The authors of the study, Lawrence Mishel and Jori Kandra, note that for the average CEO, only 7 percent of total compensation actually comes in the form of salary; the vast majority is stock options and awards. Thus, they loudly hoot at the notion that a CEO taking a “salary cut” during the pandemic, while cutting thousands or millions of jobs, actually means much.

Mishel and Kandra argue that CEOs have been able to manipulate their compensation packages upward in part because they prevail over “conflicted boards of directors,” not because they are bringing something spectacular to the table. “This huge growth in CEO pay is not a reflection of the market for talent,” Kandra said in a statement accompanying the EPI report. “CEO pay can be curbed to reduce the growing gap between the highest earners and everyone else with little, if any, impact on the output of the economy or firm performance.”


Over the past 40 years, the typical US worker’s pay has risen 13.7 percent, while the average top CEO has seen compensation rise by 1,167 percent.

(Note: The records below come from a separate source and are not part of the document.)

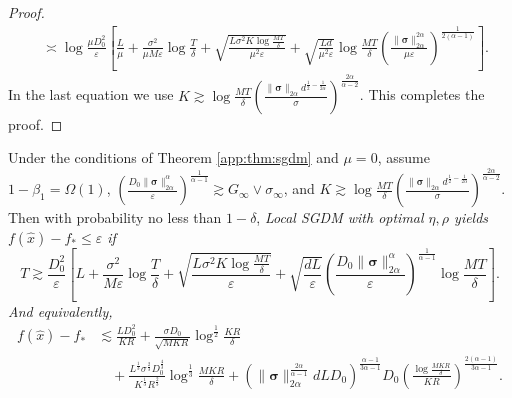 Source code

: \documentclass{article} %
\numberwithin{equation}{section}
\begin{document}
\begin{proof}
\begin{equation}
\begin{aligned}
            &\asymp \log\frac{\mu D_0^2}{\varepsilon}\left[\frac{L}{\mu}+\frac{\sigma^2}{\mu M \varepsilon}\log\frac{T}{\delta}+\sqrt{\frac{L\sigma^2K\log\frac{MT}{\delta}}{\mu^2\varepsilon}}+\sqrt{\frac{Ld}{\mu^2\varepsilon}}\log\frac{MT}{\delta}\left(\frac{\|\boldsymbol{\sigma}\|_{2\alpha}^{2\alpha}}{\mu\varepsilon}\right)^{\frac{1}{2(\alpha-1)}}\right].
        \end{aligned}
    \end{equation}
    In the last equation we use 
    $K\gtrsim \log\frac{MT}{\delta}\left(\frac{\|\boldsymbol{\sigma}\|_{2\alpha}d^{\frac{1}{2}-\frac{1}{2\alpha}}}{\sigma}\right)^{\frac{2\alpha}{\alpha-2}}$.
    This completes the proof.
\end{proof}

\begin{thm}\label{app:thm:sgdm_c}
    Under the conditions of Theorem \ref{app:thm:sgdm} and $\mu=0$, assume $1-\beta_1=\Omega(1)$, $\left(\frac{D_0\|\boldsymbol{\sigma}\|_{2\alpha}^{\alpha}}{\varepsilon}\right)^{\frac{1}{\alpha-1}}\gtrsim G_\infty\vee \sigma_\infty$, and $K\gtrsim \log\frac{MT}{\delta}\left(\frac{\|\boldsymbol{\sigma}\|_{2\alpha} d^{\frac{1}{2}-\frac{1}{2\alpha}}}{\sigma}\right)^{\frac{2\alpha}{\alpha-2}}$. Then with probability no less than $1-\delta$, \em Local \em SGDM with optimal $\eta, \rho$ yields $f(\hat{x})-f_*\leq \varepsilon$ if
    \begin{equation}
        T\gtrsim 
        \frac{D_0^2}{\varepsilon}\left[L+\frac{\sigma^2}{M \varepsilon}\log\frac{T}{\delta}+\sqrt{\frac{L\sigma^2K\log\frac{MT}{\delta}}{\varepsilon}} 
        + \sqrt{\frac{dL}{\varepsilon}}\left(\frac{D_0\|\boldsymbol{\sigma}\|_{2\alpha}^\alpha}{\varepsilon}\right)^{\frac{1}{\alpha-1}}\log\frac{MT}{\delta}\right].
    \end{equation}
    And equivalently,
    \begin{equation}
        \begin{aligned}
            f(\hat{x})-f_*
            &\lesssim \frac{LD_0^2}{KR} + \frac{\sigma D_0}{\sqrt{MKR}}\log^{\frac{1}{2}}\frac{KR}{\delta} \\
            &\quad + \frac{L^{\frac{1}{3}}\sigma^{\frac{2}{3}}D_0^{\frac{4}{3}}}{K^{\frac{1}{3}}R^{\frac{2}{3}}}\log^{\frac{1}{3}}\frac{MKR}{\delta}
            +\left(\|\boldsymbol{\sigma}\|_{2\alpha}^{\frac{2\alpha}{\alpha-1}}dLD_0\right)^{\frac{\alpha-1}{3\alpha-1}}D_0\left(\frac{\log\frac{MKR}{\delta}}{KR}\right)^{\frac{2(\alpha-1)}{3\alpha-1}}.
        \end{aligned}
    \end{equation}
\end{thm}
\end{document}
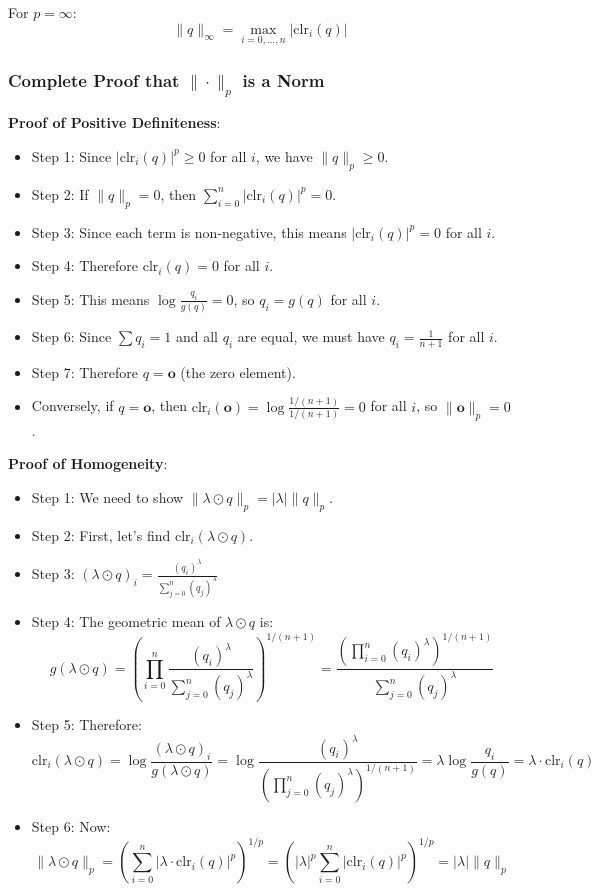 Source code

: \documentclass{amsart}
\theoremstyle{plain}
\theoremstyle{definition}
\theoremstyle{remark}
\begin{document}
For $p = \infty$:
\[
\|q\|_\infty = \max_{i=0,\ldots,n} |\text{clr}_i(q)|
\]

\subsubsection{Complete Proof that \texorpdfstring{$\|\cdot\|_p$}{|cdot|_p} is a Norm}

\textbf{Proof of Positive Definiteness}:

\begin{itemize}
	\item Step 1: Since $|\text{clr}_i(q)|^p \geq 0$ for all $i$, we have $\|q\|_p \geq 0$.
	\item Step 2: If $\|q\|_p = 0$, then $\sum_{i=0}^n |\text{clr}_i(q)|^p = 0$.
	\item Step 3: Since each term is non-negative, this means $|\text{clr}_i(q)|^p = 0$ for all $i$.
	\item Step 4: Therefore $\text{clr}_i(q) = 0$ for all $i$.
	\item Step 5: This means $\log\frac{q_i}{g(q)} = 0$, so $q_i = g(q)$ for all $i$.
	\item Step 6: Since $\sum q_i = 1$ and all $q_i$ are equal, we must have $q_i = \frac{1}{n+1}$ for all $i$.
	\item Step 7: Therefore $q = \mathbf{o}$ (the zero element).
	\item Conversely, if $q = \mathbf{o}$, then $\text{clr}_i(\mathbf{o}) = \log\frac{1/(n+1)}{1/(n+1)} = 0$ for all $i$, so $\|\mathbf{o}\|_p = 0$.
\end{itemize}

\textbf{Proof of Homogeneity}:

\begin{itemize}
	\item Step 1: We need to show $\|\lambda \odot q\|_p = |\lambda| \|q\|_p$.
	\item Step 2: First, let's find $\text{clr}_i(\lambda \odot q)$.
	\item Step 3: $(\lambda \odot q)_i = \frac{(q_i)^\lambda}{\sum_{j=0}^n (q_j)^\lambda}$
	\item Step 4: The geometric mean of $\lambda \odot q$ is:
\[
g(\lambda \odot q) = \left(\prod_{i=0}^n \frac{(q_i)^\lambda}{\sum_{j=0}^n (q_j)^\lambda}\right)^{1/(n+1)} = \frac{\left(\prod_{i=0}^n (q_i)^\lambda\right)^{1/(n+1)}}{\sum_{j=0}^n (q_j)^\lambda}
\]
	\item Step 5: Therefore:
\[
\text{clr}_i(\lambda \odot q) = \log\frac{(\lambda \odot q)_i}{g(\lambda \odot q)} = \log\frac{(q_i)^\lambda}{\left(\prod_{j=0}^n (q_j)^\lambda\right)^{1/(n+1)}} = \lambda \log\frac{q_i}{g(q)} = \lambda \cdot \text{clr}_i(q)
\]
	\item Step 6: Now:
\[
\|\lambda \odot q\|_p = \left(\sum_{i=0}^n |\lambda \cdot \text{clr}_i(q)|^p\right)^{1/p} = \left(|\lambda|^p \sum_{i=0}^n |\text{clr}_i(q)|^p\right)^{1/p} = |\lambda| \|q\|_p
\]
\end{itemize}
\end{document}
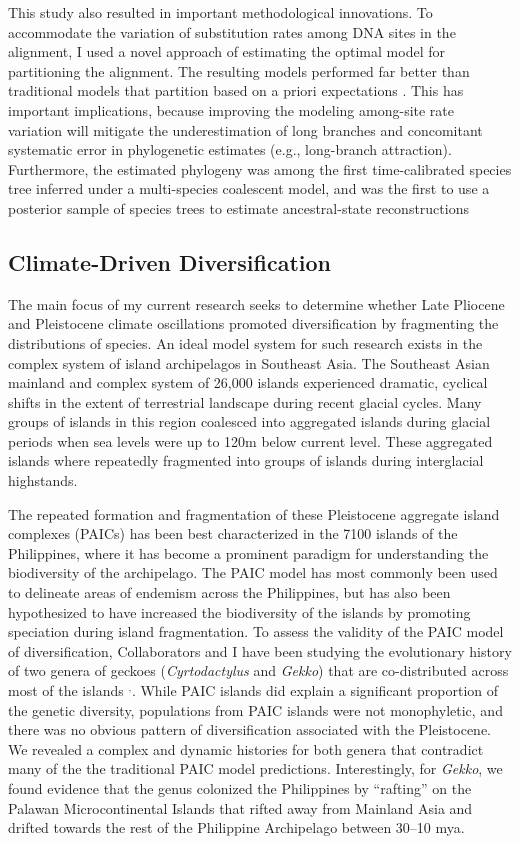 \documentclass[10pt]{article}
\newcommand{\super}[1]{\ensuremath{^{\textrm{#1}}}}
\begin{document}
This study also resulted in important methodological innovations.
To accommodate the variation of substitution rates among DNA sites in the alignment, I used a novel approach of estimating the optimal model for partitioning the alignment.
The resulting models performed far better than traditional models that partition based on a priori expectations \cite{OaksInPrep}.
This has important implications, because improving the modeling among-site rate variation will mitigate the underestimation of long branches and concomitant systematic error in phylogenetic estimates (e.g., long-branch attraction).
Furthermore, the estimated phylogeny was among the first time-calibrated species tree inferred under a multi-species coalescent model, and was the first to use a posterior sample of species trees to estimate ancestral-state reconstructions

\subsection*{Climate-Driven Diversification}
The main focus of my current research seeks to determine whether Late Pliocene and Pleistocene climate oscillations promoted diversification by fragmenting the distributions of species.
An ideal model system for such research exists in the complex system of island archipelagos in Southeast Asia.
The Southeast Asian mainland and complex system of 26,000\+ islands experienced dramatic, cyclical shifts in the extent of terrestrial landscape during recent glacial cycles.
Many groups of islands in this region coalesced into aggregated islands during glacial periods when sea levels were up to 120m below current level.
These aggregated islands where repeatedly fragmented into groups of islands during interglacial highstands.

The repeated formation and fragmentation of these Pleistocene aggregate island complexes (PAICs) has been best characterized in the 7100\+ islands of the Philippines, where it has become a prominent paradigm for understanding the biodiversity of the archipelago.
The PAIC model has most commonly been used to delineate areas of endemism across the Philippines, but has also been hypothesized to have increased the biodiversity of the islands by promoting speciation during island fragmentation.
To assess the validity of the PAIC model of diversification, Collaborators and I have been studying the evolutionary history of two genera of geckoes (\emph{Cyrtodactylus} and \emph{Gekko}) that are co-distributed across most of the islands \cite{Siler2010}\super{,}\cite{Siler2012}.
While PAIC islands did explain a significant proportion of the genetic diversity, populations from PAIC islands were not monophyletic, and there was no obvious pattern of diversification associated with the Pleistocene.
We revealed a complex and dynamic histories for both genera that contradict many of the the traditional PAIC model predictions.
Interestingly, for \emph{Gekko}, we found evidence that the genus colonized the Philippines by ``rafting'' on the Palawan Microcontinental Islands that rifted away from Mainland Asia and drifted towards the rest of the Philippine Archipelago between 30--10 mya.
\end{document}
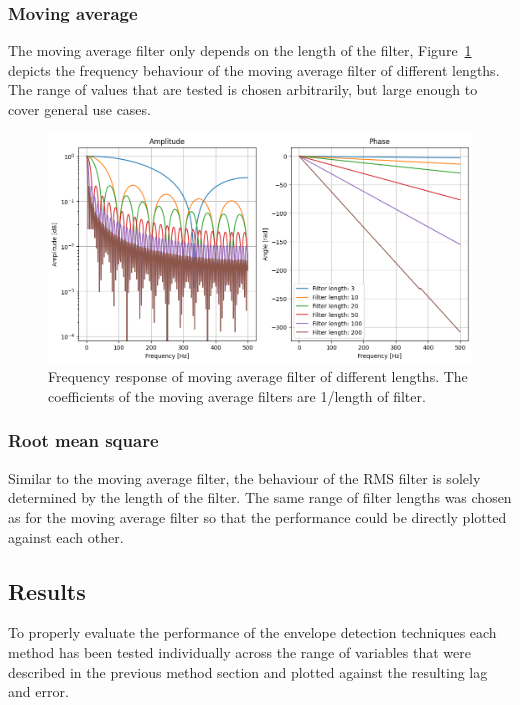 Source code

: \subsubsection{Moving average}
The moving average filter only depends on the length of the filter, Figure~\ref{fig:movingaverage_frequencyresponse_coefficients} depicts the frequency behaviour of the moving average filter of different lengths. The range of values that are tested is chosen arbitrarily, but large enough to cover general use cases.

\begin{figure}[h!t]
	\begin{center}
		\includegraphics[width=1.0\columnwidth]{images/movingaverage_frequencyresponse_coefficients.png}
	\end{center}
	\caption{Frequency response of moving average filter of different lengths. The coefficients of the moving average filters are 1/length of filter.}
	\label{fig:movingaverage_frequencyresponse_coefficients}
\end{figure}

\subsubsection{Root mean square}
Similar to the moving average filter, the behaviour of the RMS filter is solely determined by the length of the filter. The same range of filter lengths was chosen as for the moving average filter so that the performance could be directly plotted against each other.

\subsection{Results}
To properly evaluate the performance of the envelope detection techniques each method has been tested individually across the range of variables that were described in the previous method section and plotted against the resulting lag and error.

There’s another angle that merits a close look: In large measure, these fantastical compensation packages are tied to the stock market, which has enjoyed rapid growth in its own right and has even continued setting records during the pandemic, often because of direct manipulation of financial conditions by the Federal Reserve Board. This might lead an observer to conclude that a rising tide lifts all ships – that is, that the stock boom is good for CEOs and the typical worker alike.

In theory, it sounds plausible; after all, more than half of Americans report owning stock, according to the Gallup Poll. But as with so many things that involve the actual movement of money in the country, that number dramatically overstates the reality: A staggering 84 percent of America’s stocks are held by the wealthiest 10 percent of households. As economist Edward Wolff told the New York Times, “For the vast majority of Americans, fluctuations in the stock market have relatively little effect on their wealth – or well-being, for that matter.”

As November draws closer, U.S. voters can expect to be deluged with references to the market’s performance. It makes for a nice picture, despite the fact that economists constantly point out – to almost no avail – that the stock market is not the economy. In the meantime, more than 30 million Americans go on receiving some form of unemployment benefits, teachers scramble for basic supplies, and CEOs look forward to another record-setting compensation year.